The danger of the Bathtub Fallacy is that there is an element of truth to it: yes, insights do arrive like this. What is often not made plain by historians is the vast struggle, the endless hard work, and the single minded devotion to the problem which occupied the genius for maybe months or years before the answer came in a creative flash. Trust me, I have spent many years laying on my bed, sitting in the bath or staring blankly out of the window waiting for my Nobel Prize winning insight. Sadly, it seems you need more – work, dedication, study, and perhaps a little obsession. The bathtub fallacy is not a myth as such: these things happen– but the inference pure luck, the will of the gods, or sitting in the bathtub is what counts is very dangerous to the would be scientist, and I think when reading the history of science one should not emphasize these serendipitous moments, but concentrate more on how the heroine or hero prepared for their ‘revelation from on high’.
The Persecution Complex
My title, aimed at a little free controversy, was Damning Darwin.
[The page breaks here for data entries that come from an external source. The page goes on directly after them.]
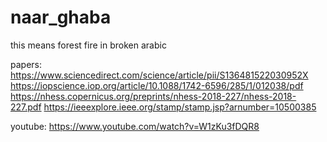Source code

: # naar_ghaba

this means forest fire in broken arabic

papers:
https://www.sciencedirect.com/science/article/pii/S136481522030952X
https://iopscience.iop.org/article/10.1088/1742-6596/285/1/012038/pdf
https://nhess.copernicus.org/preprints/nhess-2018-227/nhess-2018-227.pdf
https://ieeexplore.ieee.org/stamp/stamp.jsp?arnumber=10500385

youtube:
https://www.youtube.com/watch?v=W1zKu3fDQR8

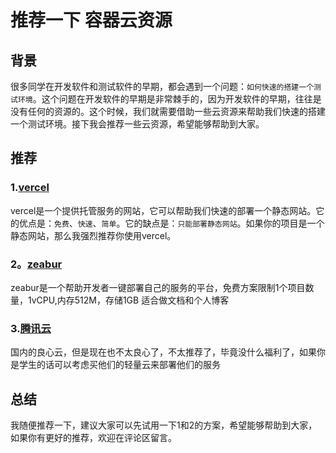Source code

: # 推荐一下 容器云资源

## 背景
很多同学在开发软件和测试软件的早期，都会遇到一个问题：`如何快速的搭建一个测试环境`。这个问题在开发软件的早期是非常棘手的，因为开发软件的早期，往往是没有任何的资源的。这个时候，我们就需要借助一些云资源来帮助我们快速的搭建一个测试环境。接下我会推荐一些云资源，希望能够帮助到大家。

## 推荐
### 1.[vercel](https://vercel.com/)
vercel是一个提供托管服务的网站，它可以帮助我们快速的部署一个静态网站。它的优点是：`免费`、`快速`、`简单`。它的缺点是：`只能部署静态网站`。如果你的项目是一个静态网站，那么我强烈推荐你使用vercel。

### 2。[zeabur](https://zeabur.com/)
zeabur是一个帮助开发者一键部署自己的服务的平台，免费方案限制1个项目数量，1vCPU,内存512M，存储1GB 适合做文档和个人博客

### 3.[腾讯云](https://cloud.tencent.com/)
国内的良心云，但是现在也不太良心了，不太推荐了，毕竟没什么福利了，如果你是学生的话可以考虑买他们的轻量云来部署他们的服务

## 总结
我随便推荐一下，建议大家可以先试用一下1和2的方案，希望能够帮助到大家，如果你有更好的推荐，欢迎在评论区留言。

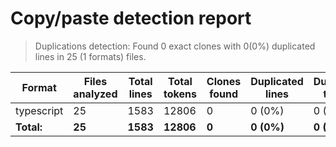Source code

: <!-- textlint-disable -->

# Copy/paste detection report

> Duplications detection: Found 0 exact clones with 0(0%) duplicated lines in 25 (1 formats) files.

| Format     | Files analyzed | Total lines | Total tokens | Clones found | Duplicated lines | Duplicated tokens |
| ---------- | -------------- | ----------- | ------------ | ------------ | ---------------- | ----------------- |
| typescript | 25             | 1583        | 12806        | 0            | 0 (0%)           | 0 (0%)            |
| **Total:** | **25**         | **1583**    | **12806**    | **0**        | **0 (0%)**       | **0 (0%)**        |
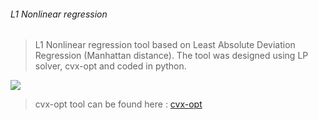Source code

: ###### L1 Nonlinear regression
>L1 Nonlinear regression tool based on Least Absolute Deviation Regression (Manhattan distance). The tool was designed using LP solver, cvx-opt and coded in python. 


![](https://github.com/priyankartalukdar/L1Regression/image.png)

>cvx-opt tool can be found here :
[cvx-opt](http://cvxopt.org/)

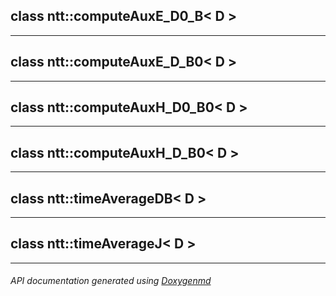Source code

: ## class ntt::computeAuxE_D0_B< D >



---

## class ntt::computeAuxE_D_B0< D >



---

## class ntt::computeAuxH_D0_B0< D >



---

## class ntt::computeAuxH_D_B0< D >



---

## class ntt::timeAverageDB< D >



---

## class ntt::timeAverageJ< D >



---

###### API documentation generated using [Doxygenmd](https://github.com/d99kris/doxygenmd)


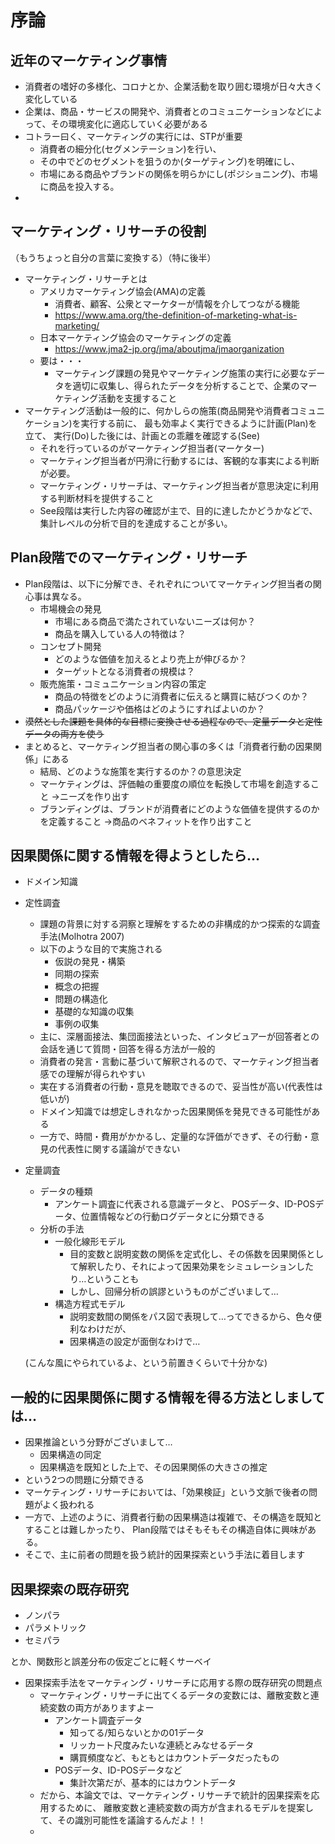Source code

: # 序論

## 近年のマーケティング事情

* 消費者の嗜好の多様化、コロナとか、企業活動を取り囲む環境が日々大きく変化している
* 企業は、商品・サービスの開発や、消費者とのコミュニケーションなどによって、その環境変化に適応していく必要がある
* コトラー曰く、マーケティングの実行には、STPが重要
  * 消費者の細分化(セグメンテーション)を行い、
  * その中でどのセグメントを狙うのか(ターゲティング)を明確にし、
  * 市場にある商品やブランドの関係を明らかにし(ポジショニング)、市場に商品を投入する。
* 

## マーケティング・リサーチの役割

（もうちょっと自分の言葉に変換する）（特に後半）

* マーケティング・リサーチとは
  * アメリカマーケティング協会(AMA)の定義
    * 消費者、顧客、公衆とマーケターが情報を介してつながる機能
    * https://www.ama.org/the-definition-of-marketing-what-is-marketing/
  * 日本マーケティング協会のマーケティングの定義
    * https://www.jma2-jp.org/jma/aboutjma/jmaorganization
  * 要は・・・
    * マーケティング課題の発見やマーケティング施策の実行に必要なデータを適切に収集し、得られたデータを分析することで、企業のマーケティング活動を支援すること
* マーケティング活動は一般的に、何かしらの施策(商品開発や消費者コミュニケーション)を実行する前に、
  最も効率よく実行できるように計画(Plan)を立て、
  実行(Do)した後には、計画との乖離を確認する(See)
  * それを行っているのがマーケティング担当者(マーケター)
  * マーケティング担当者が円滑に行動するには、客観的な事実による判断が必要。
  * マーケティング・リサーチは、マーケティング担当者が意思決定に利用する判断材料を提供すること
  * See段階は実行した内容の確認が主で、目的に達したかどうかなどで、集計レベルの分析で目的を達成することが多い。

## Plan段階でのマーケティング・リサーチ

* Plan段階は、以下に分解でき、それぞれについてマーケティング担当者の関心事は異なる。
  * 市場機会の発見
    * 市場にある商品で満たされていないニーズは何か？
    * 商品を購入している人の特徴は？
  * コンセプト開発
    * どのような価値を加えるとより売上が伸びるか？
    * ターゲットとなる消費者の規模は？
  * 販売施策・コミュニケーション内容の策定
    * 商品の特徴をどのように消費者に伝えると購買に結びつくのか？
    * 商品パッケージや価格はどのようにすればよいのか？
* ~~漠然とした課題を具体的な目標に変換させる過程なので、定量データと定性データの両方を使う~~
* まとめると、マーケティング担当者の関心事の多くは「消費者行動の因果関係」にある
  * 結局、どのような施策を実行するのか？の意思決定
  * マーケティングは、評価軸の重要度の順位を転換して市場を創造すること
    →ニーズを作り出す
  * ブランディングは、ブランドが消費者にどのような価値を提供するのかを定義すること
    →商品のベネフィットを作り出すこと



## 因果関係に関する情報を得ようとしたら…

* ドメイン知識

* 定性調査

  * 課題の背景に対する洞察と理解をするための非構成的かつ探索的な調査手法(Molhotra 2007)
  * 以下のような目的で実施される
    * 仮説の発見・構築
    * 同期の探索
    * 概念の把握
    * 問題の構造化
    * 基礎的な知識の収集
    * 事例の収集
  * 主に、深層面接法、集団面接法といった、インタビュアーが回答者との会話を通じて質問・回答を得る方法が一般的
  * 消費者の発言・言動に基づいて解釈されるので、マーケティング担当者感での理解が得られやすい
  * 実在する消費者の行動・意見を聴取できるので、妥当性が高い(代表性は低いが)
  * ドメイン知識では想定しきれなかった因果関係を発見できる可能性がある
  * 一方で、時間・費用がかかるし、定量的な評価ができず、その行動・意見の代表性に関する議論ができない

* 定量調査

  * データの種類
    * アンケート調査に代表される意識データと、
      POSデータ、ID-POSデータ、位置情報などの行動ログデータとに分類できる
  * 分析の手法
    * 一般化線形モデル
      * 目的変数と説明変数の関係を定式化し、その係数を因果関係として解釈したり、それによって因果効果をシミュレーションしたり…ということも
      * しかし、回帰分析の誤謬というものがございまして…
    * 構造方程式モデル
      * 説明変数間の関係をパス図で表現して…ってできるから、色々便利なわけだが、
      * 因果構造の設定が面倒なわけで…

  (こんな風にやられているよ、という前置きくらいで十分かな)

## 一般的に因果関係に関する情報を得る方法としましては…
* 因果推論という分野がございまして…
  * 因果構造の同定
  * 因果構造を既知とした上で、その因果関係の大きさの推定
* という2つの問題に分類できる
* マーケティング・リサーチにおいては、「効果検証」という文脈で後者の問題がよく扱われる
* 一方で、上述のように、消費者行動の因果構造は複雑で、その構造を既知とすることは難しかったり、
  Plan段階ではそもそもその構造自体に興味がある。
* そこで、主に前者の問題を扱う統計的因果探索という手法に着目します



## 因果探索の既存研究

* ノンパラ
* パラメトリック
* セミパラ

とか、関数形と誤差分布の仮定ごとに軽くサーベイ

* 因果探索手法をマーケティング・リサーチに応用する際の既存研究の問題点
  * マーケティング・リサーチに出てくるデータの変数には、離散変数と連続変数の両方がありますよー
    * アンケート調査データ
      * 知ってる/知らないとかの01データ
      * リッカート尺度みたいな連続とみなせるデータ
      * 購買頻度など、もともとはカウントデータだったもの
    * POSデータ、ID-POSデータなど
      * 集計次第だが、基本的にはカウントデータ
  * だから、本論文では、マーケティング・リサーチで統計的因果探索を応用するために、
    離散変数と連続変数の両方が含まれるモデルを提案して、その識別可能性を議論するんだよ！！
  *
Why? Have I suddenly become a member of the Buttplugg, Arizona, First Church of Flanders, and adopted Young Earth Creationism? Nope. Long term readers of this forum will know that I have argued passionately that the response of many 19th century Christians to Darwin’s work was one of polite interest, enthusiasm, or overwhelming support. (You can say the same about Copernicus actually.)
Evolution was pioneered in America by the devout Evangelical Asa Grey, writing Darwinia (1876) which reconciles his Evangelical beliefs with orthodox Darwinism, and indeed being the only non-British member of the Darwin circle who saw Origin of the Species (1859) prior to publication. He dedicated much of his life to publicising and popularising Darwinian Evolution. A large number of Evangelicals were already evolutionist and many of the objections raised to Darwin’s ideas (like those of Soapy Sam Wilberforce) were primarily scientific not theological. The Evangelicals response was extremely positive. John Van Wyhe (Historian of Science, Cambridge University, leader of the Darwin Online Project) published a very interesting article in BBC History magazine — January 2009 – Volume 10 in which he exposes ye olde myth.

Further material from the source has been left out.